Taking the form of a meta-documentary, Oliver Laxe’s You All Are Captains attempts to present both a portrait of the daily lives of a group of youth in Tangiers, Morocco and an examination of their increasingly stressed relations with the documentary-within-the-film director, whose specious motives tip off others around him that his concerns lie more with his own film than the children he’s working with. Given the subject and approach, comparisons with Iranian heavyweight directors Abbas Kiarostami and Mohsen Makhmalbaf are unavoidable, but unfortunately for Laxe, the similarities never extend beyond the superficial.
Kiarostami and Makhmalbaf often blur the line between fiction and documentary to the point that they’re indistinguishable, using this ambiguity as a way of addressing their audiences and their own culpability in interpreting and presenting the characters’/subjects’ subjective reality. In his early work, particularly the masterful Where Is My Friend’s Home?, Kiarostami shows a deft understanding of (mis)communication between children and adults and the ways that the inevitable imbalance of power often unfairly shapes the former’s existence and does so by presenting the children with a certain depth and compassion, rather than two-dimensional pawns.

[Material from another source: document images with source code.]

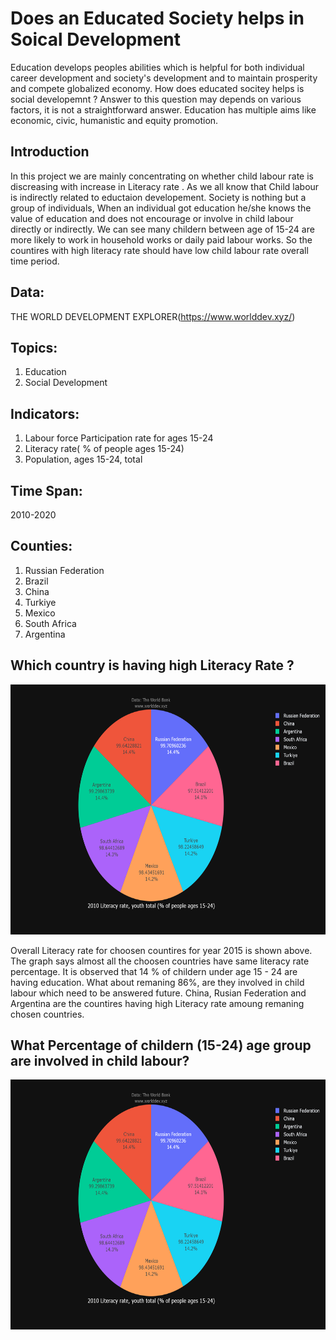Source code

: # Does an Educated Society helps in Soical Development


Education develops peoples abilities which is helpful for both individual career development and society's development and to maintain prosperity and compete globalized economy. How does educated socitey helps is social developemnt ? Answer to this question may depends on various factors, it is not a straightforward answer. Education has multiple aims like economic, civic, humanistic and equity promotion. 

## Introduction
In this project we are mainly concentrating on whether child labour rate is discreasing with increase in Literacy rate . As we all know that Child labour is indirectly related to eductaion developement.  Society is nothing but a group of individuals, When an individual got education he/she knows the value of education and does not encourage or involve in child labour directly or indirectly. We can see many childern between age of 15-24 are more likely to work in household works or daily paid labour works. So the countires with high literacy rate should have low child labour rate overall time period.

## Data:
   THE WORLD DEVELOPMENT EXPLORER(https://www.worlddev.xyz/)

## Topics:
   1. Education
   2. Social Development

## Indicators:
   1. Labour force Participation rate for ages 15-24
   2. Literacy rate( % of people ages 15-24)
   3. Population, ages 15-24, total

## Time Span: 
   2010-2020

## Counties:
   1. Russian Federation
   2. Brazil
   3. China
   4. Turkiye
   5. Mexico
   6. South Africa
   7. Argentina
      
## Which country is having high Literacy Rate ?

<img src = "https://github.com/HemaKavuri/DATA-690-FALL-STATISTICAL-ANAYLSIS-VISUALIZATION/blob/main/data690_world_dev/Charts/Literacy_Rate.png" height=400/>


Overall Literacy rate for choosen countires for year 2015 is shown above. The graph says almost all the choosen countries have same literacy rate percentage. It is observed that 14 % of childern under age 15 - 24 are having education. What about remaning 86%, are they involved in child labour which need to be answered future. China, Rusian Federation and Argentina are the countires having high Literacy rate amoung remaning chosen countries.

## What Percentage of childern (15-24) age group are involved in child labour?

<img src = "https://github.com/HemaKavuri/DATA-690-FALL-STATISTICAL-ANAYLSIS-VISUALIZATION/blob/main/data690_world_dev/Charts/Literacy_Rate.png" height=400/>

Oliver Laxe, as the director of both You All Are Captains and the documentary within the film, seems completely disinterested in the human component of his subjects, which would be fine if his attempts to give them a subtextual significance through his meta-narrative — that is, if the clichéd metaphor of director-as-tyrant can even feign significance — were not so uninspired and painfully flat, dramatically and thematically. What is remarkably strange is how after 30 minutes of mundane sequences of Laxe having the children film their surroundings, we are suddenly told how horrible he treats them. The children voice their frustrations, saying they don’t understand the film’s ultimate goal. But because earlier they seemed fascinated by being able to use real film equipment and were happy to spend time with their friends, what occurred and what is being told to us simply don’t match up.
The remainder of You All Are Captains, with Laxe trying to work his way back into the group’s good graces, is equally aimless, but perhaps even more frustrating is its incoherence. The lack of communication and compassion between Laxe and the children lie at the core of the film, but this conflict is neither dramatized nor contextualized, leaving a frustratingly piecemeal final result that seems content to coast by solely on its shallowly executed meta approach. Ultimately, what is a worthy premise is squandered, as the delineation between fact and fiction is never satisfactorily examined, since either way, it’s bullshit.